Miss Thrifty3 February 10, 2011
This feature from the Globe and Mail, which namechecks Miss Thrifty, popped up on my radar this week. The piece is a couple of weeks old but hey, it had to get here from Canada.
The feature is called Can chick lit teach you about money? and it is all about the “growing category of personal finance ‘chick lit'”. As it turns out, this isn’t a new fiction genre providing the frugal antidote to the Shopaholic books. (Although that would be fun, no?) Apparently this is now the favoured description for personal finance books aimed at women: publishers have decided to give them more “shelf appeal” by slapping on those tried-and-tested pink chick lit covers, with pictures of shoes and stuff.
Take a look at the retina-stinging array of books mentioned in the feature, and you’ll see what I mean. They include Shoo, Jimmy Choo, which I read and liked; I haven’t read the others (yet).
Anyway, here’s the bit where I come in (woop woop):
Katherine Orr, Harlequin’s vice-president of public relations, says the recession and a still-recovering economy has made women nervous…The recession spawned a cottage industry of personal finance blogs aimed at women announcing their brave switches from designer labels to thrift-store finds. Before The Frugalista Files, there was Miss Thrifty and The Recessionista, to name a couple.
Now, in the wake of that endless sea of women-friendly advice blogs, come the book publishers.
“You just don’t know the source [on blogs]. There’s so much citizen journalism out there,” Ms. Orr explains. “I think people turn to brands like Harlequin because they trust them.”
Ah, it’s nice to get a wee shout-out… wait, what’s with the past tense? And this blog is a “cottage industry”?
I get you. Mary Hall of The Recessionista and I, we are the Silas Marners of personal finance-themed literary production, weaving odds and sods on our humble looms.
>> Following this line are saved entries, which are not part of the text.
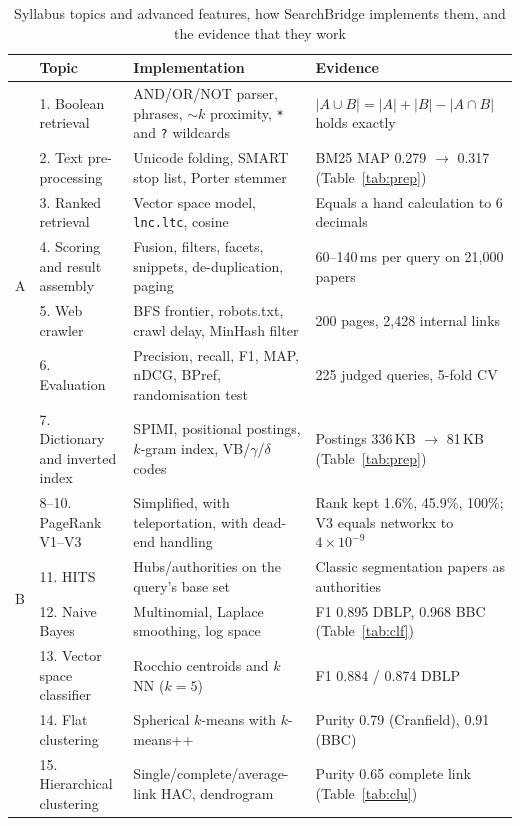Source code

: \documentclass[conference]{IEEEtran}
\begin{document}
\begin{table}[t]
\caption{Syllabus topics and advanced features, how SearchBridge implements them, and the evidence that they work}
\label{tab:syllabus}
\centering\footnotesize
\begin{tabular}{@{}llp{6.0cm}p{5.3cm}@{}}
\toprule
& Topic & Implementation & Evidence \\
\midrule
\multirow{7}{*}{A} & 1. Boolean retrieval & AND/OR/NOT parser, phrases, $\sim k$ proximity, \texttt{*} and \texttt{?} wildcards & $|A\cup B|=|A|+|B|-|A\cap B|$ holds exactly \\
& 2. Text pre-processing & Unicode folding, SMART stop list, Porter stemmer & BM25 MAP 0.279 $\rightarrow$ 0.317 (Table~\ref{tab:prep}) \\
& 3. Ranked retrieval & Vector space model, \texttt{lnc.ltc}, cosine & Equals a hand calculation to 6 decimals \\
& 4. Scoring and result assembly & Fusion, filters, facets, snippets, de-duplication, paging & 60--140\,ms per query on 21,000 papers \\
& 5. Web crawler & BFS frontier, robots.txt, crawl delay, MinHash filter & 200 pages, 2,428 internal links \\
& 6. Evaluation & Precision, recall, F1, MAP, nDCG, BPref, randomisation test & 225 judged queries, 5-fold CV \\
& 7. Dictionary and inverted index & SPIMI, positional postings, $k$-gram index, VB/$\gamma$/$\delta$ codes & Postings 336\,KB $\rightarrow$ 81\,KB (Table~\ref{tab:prep}) \\
\midrule
\multirow{4}{*}{B} & 8--10. PageRank V1--V3 & Simplified, with teleportation, with dead-end handling & Rank kept 1.6\%, 45.9\%, 100\%; V3 equals networkx to $4\times10^{-9}$ \\
& 11. HITS & Hubs/authorities on the query's base set & Classic segmentation papers as authorities \\
\midrule
\multirow{4}{*}{C} & 12. Naive Bayes & Multinomial, Laplace smoothing, log space & F1 0.895 DBLP, 0.968 BBC (Table~\ref{tab:clf}) \\
& 13. Vector space classifier & Rocchio centroids and $k$NN ($k=5$) & F1 0.884 / 0.874 DBLP \\
& 14. Flat clustering & Spherical $k$-means with $k$-means++ & Purity 0.79 (Cranfield), 0.91 (BBC) \\
& 15. Hierarchical clustering & Single/complete/average-link HAC, dendrogram & Purity 0.65 complete link (Table~\ref{tab:clu}) \\

\end{tabular}
\end{table}
\end{document}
The publishers are the big boys running the mills, I suppose. I don’t mind that description, actually…
However it does seem a shame that the publisher’s spokeswoman felt the need to give personal finance blogs a kick. Blogs, like books, vary in quality. But that stuff about not knowing the “source” sounds like rubbish: I can’t think of a popular personal finance blog that doesn’t draw heavily upon the writer’s personal experiences. Most of them do so over a number of years. At the same time, I have seen books about thriftiness churned out by authors whose previous literary oeuvres had (before frugality was fashionable) focused upon shopping, extravagance and conspicuous consumption.
Also, the reporter conveniently ignores the fact that The Frugalista Files, one of the books covered at length in this piece, started life as a blog. I guess that fly in the ointment is best left unmentioned.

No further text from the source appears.